# Preprocessing Guide

**Written by Brian Bushnell**  
*Last updated March 4, 2019*

Prior to doing anything with raw reads - mapping, clustering, assembly, etc - it is usually prudent to do certain preprocessing steps. And these steps are best done in a specific order, which I have detailed below, along with the suggested tool. Note that many of them (like quality-trimming) are optional, so if you do them, do them in this order; but you don't have to do them. Others, like adapter-trimming, are not optional and should always be done.

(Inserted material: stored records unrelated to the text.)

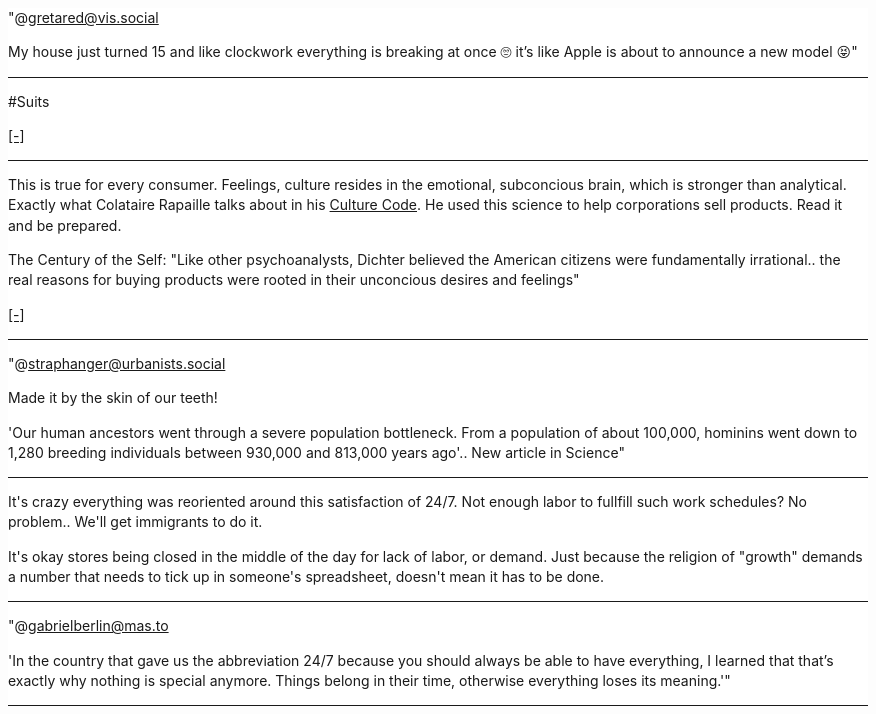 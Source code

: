 
"@gretared@vis.social

My house just turned 15 and like clockwork everything is breaking at
once 🙄 it’s like Apple is about to announce a new model 😝"

---

\#Suits

[[-]](https://files.mastodon.social/media_attachments/files/111/000/796/902/114/770/original/88e0bb4ac724ec9c.png)

---

This is true for every consumer. Feelings, culture resides in the
emotional, subconcious brain, which is stronger than analytical.
Exactly what Colataire Rapaille talks about in his [Culture Code](../../0119/2014/06/the-culture-code.html).
He used this science to help corporations sell products. Read it and
be prepared.

The Century of the Self: "Like other psychoanalysts, Dichter believed
the American citizens were fundamentally irrational.. the real reasons
for buying products were rooted in their unconcious desires and
feelings"

[[-]](https://youtu.be/eJ3RzGoQC4s?t=4590)

---

"@straphanger@urbanists.social

Made it by the skin of our teeth!

'Our human ancestors went through a severe population bottleneck. From
a population of about 100,000, hominins went down to 1,280 breeding
individuals between 930,000 and 813,000 years ago'.. New article in
Science"

---

It's crazy everything was reoriented around this satisfaction of 24/7.
Not enough labor to fullfill such work schedules? No problem.. We'll
get immigrants to do it.

It's okay stores being closed in the middle of the day for lack of
labor, or demand.  Just because the religion of "growth" demands a
number that needs to tick up in someone's spreadsheet, doesn't mean
it has to be done.

---

"@gabrielberlin@mas.to

'In the country that gave us the abbreviation 24/7 because you should
always be able to have everything, I learned that that’s exactly why
nothing is special anymore. Things belong in their time, otherwise
everything loses its meaning.'"

---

These steps replicate the QA protocol implemented at JGI for Illumina reads. "rqcfilter.sh" implements them as a pipeline, but it is less flexible than running the steps individually.

## Preprocessing Steps

### 0. Format conversion, if necessary

The simplest format for the subsequent steps is gzipped fastq, with the reads interleaved in a single file if they are paired, but that's not required. However, H5 and SRA formats are not supported, and unaligned bam should be converted to fastq first.

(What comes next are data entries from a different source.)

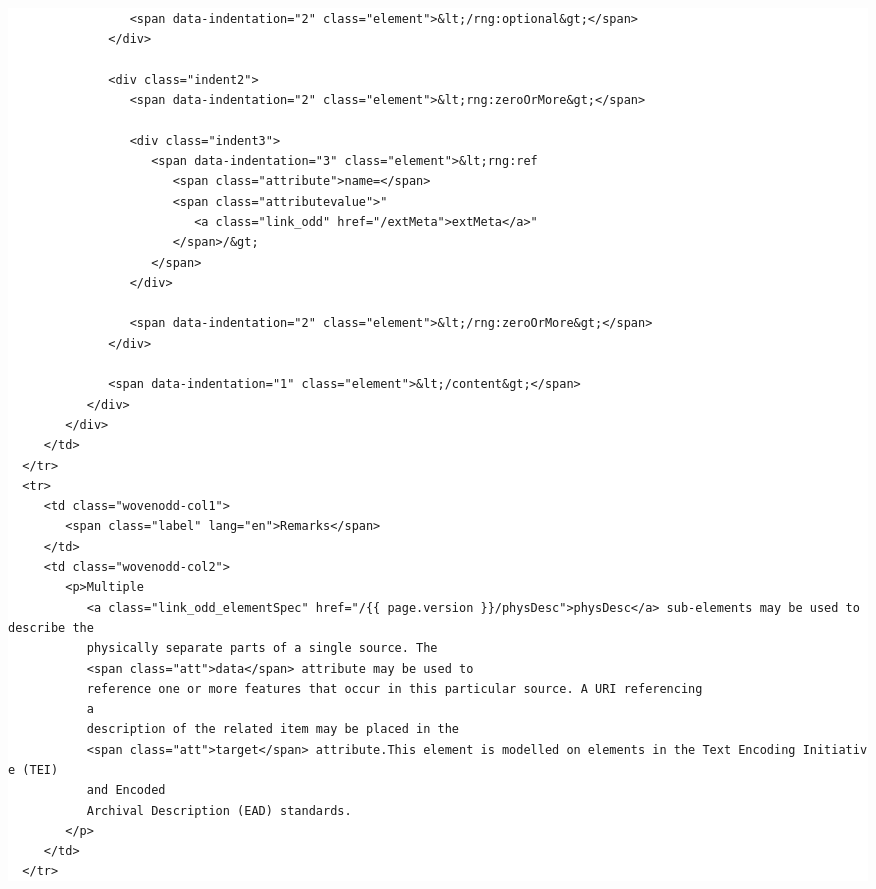                      <span data-indentation="2" class="element">&lt;/rng:optional&gt;</span>
                  </div>
                  
                  <div class="indent2">
                     <span data-indentation="2" class="element">&lt;rng:zeroOrMore&gt;</span>
                     
                     <div class="indent3">
                        <span data-indentation="3" class="element">&lt;rng:ref 
                           <span class="attribute">name=</span>
                           <span class="attributevalue">"
                              <a class="link_odd" href="/extMeta">extMeta</a>"
                           </span>/&gt;
                        </span>
                     </div>
                     
                     <span data-indentation="2" class="element">&lt;/rng:zeroOrMore&gt;</span>
                  </div>
                  
                  <span data-indentation="1" class="element">&lt;/content&gt;</span>
               </div>
            </div>
         </td>
      </tr>
      <tr>
         <td class="wovenodd-col1">
            <span class="label" lang="en">Remarks</span>
         </td>
         <td class="wovenodd-col2">
            <p>Multiple 
               <a class="link_odd_elementSpec" href="/{{ page.version }}/physDesc">physDesc</a> sub-elements may be used to describe the
               physically separate parts of a single source. The 
               <span class="att">data</span> attribute may be used to
               reference one or more features that occur in this particular source. A URI referencing
               a
               description of the related item may be placed in the 
               <span class="att">target</span> attribute.This element is modelled on elements in the Text Encoding Initiative (TEI)
               and Encoded
               Archival Description (EAD) standards.
            </p>
         </td>
      </tr>
   </table>
</div>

**Tools:** Reformat, Samtools, SRA Toolkit, etc.

### 1. Adapter-trimming

**Always recommended.**

**Tool:** BBDuk

#### 1b. Chastity and barcode filtering
If chastity-filtering and barcode-filtering were not already done, they can be done here.

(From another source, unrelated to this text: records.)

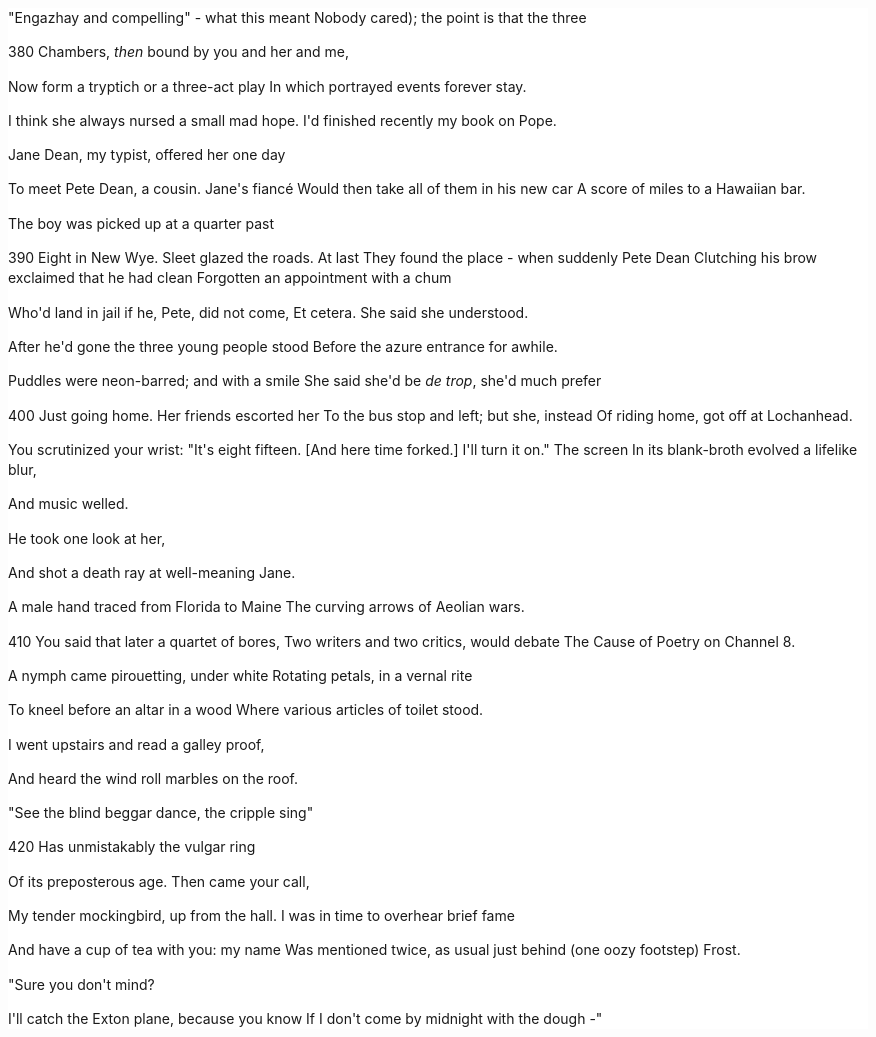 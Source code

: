 "Engazhay and compelling" - what this meant Nobody cared); the point is that the three

380 Chambers, _then_ bound by you and her and me,

Now <span class="p">form a tryptich or a three-act play In which portrayed events forever stay.</span>

I think she always nursed a small mad hope. I'd finished recently my book on Pope.

Jane Dean, my typist, offered her one day

To meet Pete Dean, a cousin. Jane's fiancé Would then take all of them in his new car A score of miles to a Hawaiian bar.

The boy was picked up at a quarter past

390 Eight in New Wye. Sleet glazed the roads. At last They found the place - when suddenly Pete Dean Clutching his brow exclaimed that he had clean Forgotten an appointment with a chum

Who'd land in jail if he, Pete, did not come, Et cetera. She said she understood.

After he'd gone the three young people stood Before the azure entrance for awhile.

Puddles were neon-barred; and with a smile She said she'd be _de trop_, she'd much prefer

400 Just going home. Her friends escorted her To the bus stop and left; but she, instead Of riding home, got off at Lochanhead.

You scrutinized your wrist: "It's eight fifteen. [And here time forked.] I'll turn it on." The screen In its blank-broth evolved a lifelike blur,

And music welled.

He took one look at her,

And shot a death ray at well-meaning Jane.

A male hand traced from Florida to Maine The curving arrows of Aeolian wars.

410 You said that later a quartet of bores, Two writers and two critics, would debate The Cause of Poetry on Channel 8.

A nymph came pirouetting, under white Rotating petals, in a vernal rite

To kneel before an altar in a wood Where various articles of toilet stood.

I went upstairs and read a galley proof,

And heard the wind roll marbles on the roof.

"See the blind beggar dance, the cripple sing"

420 Has unmistakably the vulgar ring

Of its preposterous age. Then came your call,

My tender mockingbird, up from the hall. I was in time to overhear brief fame

And have a cup of tea with you: my name Was mentioned twice, as usual just behind (one oozy footstep) Frost.

"Sure you don't mind?

I'll catch the Exton plane, because you know If I don't come by midnight with the dough -"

#### 1c. Extra base trimming
If reads have an extra base at the end (like 2x151bp reads versus 2x150bp), it should be trimmed here with the "ftm=5" flag. That will occur before adapter-trimming.

### 2. Contaminant filtering

Contaminant filtering for synthetic molecules and spike-ins such as PhiX. **Always recommended.**

**Tool:** BBDuk

#### 2b. Quality-trimming and/or quality-filtering

*Optional.* Only recommended if you have very low-quality data or are doing something very sensitive to low-quality data, like calling very rare variants.

### 3. Nextera LMP library splitting

**Mandatory** when processing Nextera long-mate-pair libraries (NOT normal paired Nextera libraries).

**Tool:** SplitNexteraLMP (splitnextera.sh)

### 4. Human contaminant removal

*Optional.* Only for non-vertebrate studies. Should be done by mapping. JGI also removes cat, dog, and mouse sequences, and we use masked version of the references to avoid false positives.

**Tool:** BBMap

### 5. Quality recalibration

*Optional.* Mainly for when quality scores are very inaccurate, or binned, as in the NextSeq or HiSeq3000+ platforms.

**Tool:** BBMap plus BBDuk

#### 5b. Assembly requirement
This step requires mapping, which requires an assembly. If no assembly exists, one can be generated rapidly with Tadpole.

### 6. Deduplication

*Optional.* Mainly for exome-capture. This is not actually part of RQCFilter because JGI does not typically do exon-capture.

**Tools:** Either Dedupe or DedupeByMapping can be used if you have sufficient memory. If not, there are 3rd-party deduplication tools based on sorting that do not need much memory.

### 7. Normalization or subsampling

*Optional.* Mainly for assembly of data with high or uneven coverage.

**Tools:** BBNorm for normalization, Reformat for subsampling

### 8. Error correction

*Optional.* Requires adequate coverage.

**Tools:** Tadpole, or BBCMS if Tadpole runs out of memory

> **Note:** Steps 7 and 8 can be done in either order. If memory is not a limiting factor, error correction should be done first. BBCMS does not run out of memory, but is more accurate with more memory.

### 9. Paired-read merging

*Optional.* Mainly for assembly, clustering, or insert-size calculation.

**Tool:** BBMerge

#### 9b. Insert-size calculation
RQCFilter runs BBMerge on all paired libraries for insert-size calculation, and uses the "cardinality" flag to simultaneously calculate the approximate number of unique kmers in the dataset, which can help estimate memory needs for assembly.

### 10. Kmer depth distribution

*Optional.* Mainly for assembly and contamination detection.

**Tool:** BBNorm (khist.sh)

### 11. BLAST or similar search

BLAST or similar search against wide-taxonomy database such as RefSeq Microbial or nt. This can be done on an assembly of the reads, or a handful of reads. *Optional.* Just for checking for contamination before proceeding. Mainly useful on isolates of a known organism such as human or fruitfly.

**Tools:** BLAST, LAST, etc.

---

**At this point the data is ready to use!**